***** Records shown *****

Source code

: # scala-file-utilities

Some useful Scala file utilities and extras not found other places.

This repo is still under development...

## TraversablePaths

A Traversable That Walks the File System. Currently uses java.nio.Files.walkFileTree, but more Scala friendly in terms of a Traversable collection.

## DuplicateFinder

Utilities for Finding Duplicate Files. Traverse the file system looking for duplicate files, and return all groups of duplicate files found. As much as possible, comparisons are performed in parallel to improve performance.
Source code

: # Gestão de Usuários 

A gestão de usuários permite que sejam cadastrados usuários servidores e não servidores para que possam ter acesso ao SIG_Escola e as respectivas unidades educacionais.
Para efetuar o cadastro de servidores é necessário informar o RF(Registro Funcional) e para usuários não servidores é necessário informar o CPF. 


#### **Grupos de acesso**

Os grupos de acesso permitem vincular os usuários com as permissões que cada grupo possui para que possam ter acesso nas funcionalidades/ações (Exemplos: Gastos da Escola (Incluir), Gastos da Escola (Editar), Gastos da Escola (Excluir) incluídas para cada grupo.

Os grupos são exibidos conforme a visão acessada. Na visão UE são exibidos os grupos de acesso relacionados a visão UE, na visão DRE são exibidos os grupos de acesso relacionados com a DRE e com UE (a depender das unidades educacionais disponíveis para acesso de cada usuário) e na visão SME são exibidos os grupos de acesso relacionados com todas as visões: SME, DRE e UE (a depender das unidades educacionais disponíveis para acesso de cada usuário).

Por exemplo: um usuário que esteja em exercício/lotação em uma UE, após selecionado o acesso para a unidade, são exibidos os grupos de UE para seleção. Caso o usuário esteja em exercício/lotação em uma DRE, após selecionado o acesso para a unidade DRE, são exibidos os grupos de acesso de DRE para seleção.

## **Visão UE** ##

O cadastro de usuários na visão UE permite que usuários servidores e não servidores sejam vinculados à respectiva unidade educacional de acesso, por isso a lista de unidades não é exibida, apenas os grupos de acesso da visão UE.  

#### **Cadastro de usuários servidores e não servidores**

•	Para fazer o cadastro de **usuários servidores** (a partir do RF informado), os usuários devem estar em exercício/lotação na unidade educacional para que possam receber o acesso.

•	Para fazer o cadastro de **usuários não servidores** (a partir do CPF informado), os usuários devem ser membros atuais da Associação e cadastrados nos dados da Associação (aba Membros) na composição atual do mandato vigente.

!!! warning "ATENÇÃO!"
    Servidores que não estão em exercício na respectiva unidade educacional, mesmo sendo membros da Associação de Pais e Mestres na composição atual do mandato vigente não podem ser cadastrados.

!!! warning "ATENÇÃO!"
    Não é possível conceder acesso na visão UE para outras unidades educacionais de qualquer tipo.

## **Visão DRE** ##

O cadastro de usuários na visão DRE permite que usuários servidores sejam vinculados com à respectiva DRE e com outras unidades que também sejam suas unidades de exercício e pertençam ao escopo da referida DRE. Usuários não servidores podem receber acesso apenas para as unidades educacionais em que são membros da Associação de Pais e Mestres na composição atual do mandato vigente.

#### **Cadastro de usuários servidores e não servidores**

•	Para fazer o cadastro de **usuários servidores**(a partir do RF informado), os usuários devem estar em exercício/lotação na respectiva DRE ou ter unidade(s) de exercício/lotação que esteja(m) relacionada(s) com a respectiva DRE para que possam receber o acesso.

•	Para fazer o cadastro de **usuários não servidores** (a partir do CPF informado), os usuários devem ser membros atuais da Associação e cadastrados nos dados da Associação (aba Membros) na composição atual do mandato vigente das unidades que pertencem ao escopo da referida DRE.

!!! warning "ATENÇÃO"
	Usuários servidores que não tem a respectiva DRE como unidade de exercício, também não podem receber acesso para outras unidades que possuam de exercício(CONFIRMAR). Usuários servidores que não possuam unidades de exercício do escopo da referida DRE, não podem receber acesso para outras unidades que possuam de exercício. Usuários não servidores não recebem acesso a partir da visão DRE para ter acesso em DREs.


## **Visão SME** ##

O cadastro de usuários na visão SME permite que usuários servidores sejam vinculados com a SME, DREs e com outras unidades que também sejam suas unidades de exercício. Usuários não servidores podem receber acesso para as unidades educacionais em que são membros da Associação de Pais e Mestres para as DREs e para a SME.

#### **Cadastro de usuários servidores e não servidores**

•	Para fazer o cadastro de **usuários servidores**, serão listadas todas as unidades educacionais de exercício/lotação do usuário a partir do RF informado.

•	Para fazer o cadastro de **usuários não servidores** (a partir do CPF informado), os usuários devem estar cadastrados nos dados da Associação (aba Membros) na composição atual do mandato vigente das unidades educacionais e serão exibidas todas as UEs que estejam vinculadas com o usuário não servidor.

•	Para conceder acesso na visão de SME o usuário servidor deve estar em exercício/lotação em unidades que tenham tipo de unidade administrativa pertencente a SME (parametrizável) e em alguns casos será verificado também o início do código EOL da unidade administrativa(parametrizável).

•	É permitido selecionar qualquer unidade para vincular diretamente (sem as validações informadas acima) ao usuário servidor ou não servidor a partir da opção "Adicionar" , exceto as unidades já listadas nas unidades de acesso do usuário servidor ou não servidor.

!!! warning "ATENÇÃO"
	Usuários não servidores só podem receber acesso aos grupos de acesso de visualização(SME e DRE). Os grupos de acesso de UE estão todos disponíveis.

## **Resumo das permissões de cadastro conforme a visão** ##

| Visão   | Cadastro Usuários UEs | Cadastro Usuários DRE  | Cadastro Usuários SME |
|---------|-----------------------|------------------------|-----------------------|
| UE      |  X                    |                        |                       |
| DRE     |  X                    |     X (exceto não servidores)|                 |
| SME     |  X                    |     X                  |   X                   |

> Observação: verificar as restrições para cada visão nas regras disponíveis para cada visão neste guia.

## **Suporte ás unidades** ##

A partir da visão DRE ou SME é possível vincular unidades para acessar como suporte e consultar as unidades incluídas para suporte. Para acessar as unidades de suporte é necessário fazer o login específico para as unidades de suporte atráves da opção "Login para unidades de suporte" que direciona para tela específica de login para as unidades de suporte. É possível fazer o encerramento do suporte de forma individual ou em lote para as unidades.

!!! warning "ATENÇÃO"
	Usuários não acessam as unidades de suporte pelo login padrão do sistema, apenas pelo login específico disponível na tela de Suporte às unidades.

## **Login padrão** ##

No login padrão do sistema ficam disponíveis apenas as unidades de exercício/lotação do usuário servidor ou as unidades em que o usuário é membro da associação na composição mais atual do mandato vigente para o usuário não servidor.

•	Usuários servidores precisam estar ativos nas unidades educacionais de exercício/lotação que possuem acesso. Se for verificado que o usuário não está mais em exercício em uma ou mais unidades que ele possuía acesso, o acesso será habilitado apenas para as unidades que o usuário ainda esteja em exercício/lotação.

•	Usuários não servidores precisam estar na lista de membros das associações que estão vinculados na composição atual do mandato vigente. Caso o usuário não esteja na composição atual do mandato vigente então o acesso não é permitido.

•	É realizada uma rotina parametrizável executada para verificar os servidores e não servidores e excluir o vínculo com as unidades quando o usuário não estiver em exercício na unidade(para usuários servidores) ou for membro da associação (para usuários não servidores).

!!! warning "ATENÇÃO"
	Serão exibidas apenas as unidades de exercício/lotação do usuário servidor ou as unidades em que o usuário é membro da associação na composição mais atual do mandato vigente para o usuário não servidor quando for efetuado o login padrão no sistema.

*****

Exercise objective
Using the material above, write out each entry again with nothing changed.

Output for this task
Source code

: # scala-file-utilities

Some useful Scala file utilities and extras not found other places.

This repo is still under development...

## TraversablePaths

A Traversable That Walks the File System. Currently uses java.nio.Files.walkFileTree, but more Scala friendly in terms of a Traversable collection.

## DuplicateFinder

Utilities for Finding Duplicate Files. Traverse the file system looking for duplicate files, and return all groups of duplicate files found. As much as possible, comparisons are performed in parallel to improve performance.
Source code

: # Gestão de Usuários 

A gestão de usuários permite que sejam cadastrados usuários servidores e não servidores para que possam ter acesso ao SIG_Escola e as respectivas unidades educacionais.
Para efetuar o cadastro de servidores é necessário informar o RF(Registro Funcional) e para usuários não servidores é necessário informar o CPF. 


#### **Grupos de acesso**

Os grupos de acesso permitem vincular os usuários com as permissões que cada grupo possui para que possam ter acesso nas funcionalidades/ações (Exemplos: Gastos da Escola (Incluir), Gastos da Escola (Editar), Gastos da Escola (Excluir) incluídas para cada grupo.

Os grupos são exibidos conforme a visão acessada. Na visão UE são exibidos os grupos de acesso relacionados a visão UE, na visão DRE são exibidos os grupos de acesso relacionados com a DRE e com UE (a depender das unidades educacionais disponíveis para acesso de cada usuário) e na visão SME são exibidos os grupos de acesso relacionados com todas as visões: SME, DRE e UE (a depender das unidades educacionais disponíveis para acesso de cada usuário).

Por exemplo: um usuário que esteja em exercício/lotação em uma UE, após selecionado o acesso para a unidade, são exibidos os grupos de UE para seleção. Caso o usuário esteja em exercício/lotação em uma DRE, após selecionado o acesso para a unidade DRE, são exibidos os grupos de acesso de DRE para seleção.

## **Visão UE** ##

O cadastro de usuários na visão UE permite que usuários servidores e não servidores sejam vinculados à respectiva unidade educacional de acesso, por isso a lista de unidades não é exibida, apenas os grupos de acesso da visão UE.  

#### **Cadastro de usuários servidores e não servidores**

•	Para fazer o cadastro de **usuários servidores** (a partir do RF informado), os usuários devem estar em exercício/lotação na unidade educacional para que possam receber o acesso.

•	Para fazer o cadastro de **usuários não servidores** (a partir do CPF informado), os usuários devem ser membros atuais da Associação e cadastrados nos dados da Associação (aba Membros) na composição atual do mandato vigente.

!!! warning "ATENÇÃO!"
    Servidores que não estão em exercício na respectiva unidade educacional, mesmo sendo membros da Associação de Pais e Mestres na composição atual do mandato vigente não podem ser cadastrados.

!!! warning "ATENÇÃO!"
    Não é possível conceder acesso na visão UE para outras unidades educacionais de qualquer tipo.

## **Visão DRE** ##

O cadastro de usuários na visão DRE permite que usuários servidores sejam vinculados com à respectiva DRE e com outras unidades que também sejam suas unidades de exercício e pertençam ao escopo da referida DRE. Usuários não servidores podem receber acesso apenas para as unidades educacionais em que são membros da Associação de Pais e Mestres na composição atual do mandato vigente.

#### **Cadastro de usuários servidores e não servidores**

•	Para fazer o cadastro de **usuários servidores**(a partir do RF informado), os usuários devem estar em exercício/lotação na respectiva DRE ou ter unidade(s) de exercício/lotação que esteja(m) relacionada(s) com a respectiva DRE para que possam receber o acesso.

•	Para fazer o cadastro de **usuários não servidores** (a partir do CPF informado), os usuários devem ser membros atuais da Associação e cadastrados nos dados da Associação (aba Membros) na composição atual do mandato vigente das unidades que pertencem ao escopo da referida DRE.

!!! warning "ATENÇÃO"
	Usuários servidores que não tem a respectiva DRE como unidade de exercício, também não podem receber acesso para outras unidades que possuam de exercício(CONFIRMAR). Usuários servidores que não possuam unidades de exercício do escopo da referida DRE, não podem receber acesso para outras unidades que possuam de exercício. Usuários não servidores não recebem acesso a partir da visão DRE para ter acesso em DREs.


## **Visão SME** ##

O cadastro de usuários na visão SME permite que usuários servidores sejam vinculados com a SME, DREs e com outras unidades que também sejam suas unidades de exercício. Usuários não servidores podem receber acesso para as unidades educacionais em que são membros da Associação de Pais e Mestres para as DREs e para a SME.

#### **Cadastro de usuários servidores e não servidores**

•	Para fazer o cadastro de **usuários servidores**, serão listadas todas as unidades educacionais de exercício/lotação do usuário a partir do RF informado.

•	Para fazer o cadastro de **usuários não servidores** (a partir do CPF informado), os usuários devem estar cadastrados nos dados da Associação (aba Membros) na composição atual do mandato vigente das unidades educacionais e serão exibidas todas as UEs que estejam vinculadas com o usuário não servidor.

•	Para conceder acesso na visão de SME o usuário servidor deve estar em exercício/lotação em unidades que tenham tipo de unidade administrativa pertencente a SME (parametrizável) e em alguns casos será verificado também o início do código EOL da unidade administrativa(parametrizável).

•	É permitido selecionar qualquer unidade para vincular diretamente (sem as validações informadas acima) ao usuário servidor ou não servidor a partir da opção "Adicionar" , exceto as unidades já listadas nas unidades de acesso do usuário servidor ou não servidor.

!!! warning "ATENÇÃO"
	Usuários não servidores só podem receber acesso aos grupos de acesso de visualização(SME e DRE). Os grupos de acesso de UE estão todos disponíveis.

## **Resumo das permissões de cadastro conforme a visão** ##

| Visão   | Cadastro Usuários UEs | Cadastro Usuários DRE  | Cadastro Usuários SME |
|---------|-----------------------|------------------------|-----------------------|
| UE      |  X                    |                        |                       |
| DRE     |  X                    |     X (exceto não servidores)|                 |
| SME     |  X                    |     X                  |   X                   |

> Observação: verificar as restrições para cada visão nas regras disponíveis para cada visão neste guia.

## **Suporte ás unidades** ##

A partir da visão DRE ou SME é possível vincular unidades para acessar como suporte e consultar as unidades incluídas para suporte. Para acessar as unidades de suporte é necessário fazer o login específico para as unidades de suporte atráves da opção "Login para unidades de suporte" que direciona para tela específica de login para as unidades de suporte. É possível fazer o encerramento do suporte de forma individual ou em lote para as unidades.

!!! warning "ATENÇÃO"
	Usuários não acessam as unidades de suporte pelo login padrão do sistema, apenas pelo login específico disponível na tela de Suporte às unidades.

## **Login padrão** ##

No login padrão do sistema ficam disponíveis apenas as unidades de exercício/lotação do usuário servidor ou as unidades em que o usuário é membro da associação na composição mais atual do mandato vigente para o usuário não servidor.

•	Usuários servidores precisam estar ativos nas unidades educacionais de exercício/lotação que possuem acesso. Se for verificado que o usuário não está mais em exercício em uma ou mais unidades que ele possuía acesso, o acesso será habilitado apenas para as unidades que o usuário ainda esteja em exercício/lotação.

•	Usuários não servidores precisam estar na lista de membros das associações que estão vinculados na composição atual do mandato vigente. Caso o usuário não esteja na composição atual do mandato vigente então o acesso não é permitido.

•	É realizada uma rotina parametrizável executada para verificar os servidores e não servidores e excluir o vínculo com as unidades quando o usuário não estiver em exercício na unidade(para usuários servidores) ou for membro da associação (para usuários não servidores).

!!! warning "ATENÇÃO"
	Serão exibidas apenas as unidades de exercício/lotação do usuário servidor ou as unidades em que o usuário é membro da associação na composição mais atual do mandato vigente para o usuário não servidor quando for efetuado o login padrão no sistema.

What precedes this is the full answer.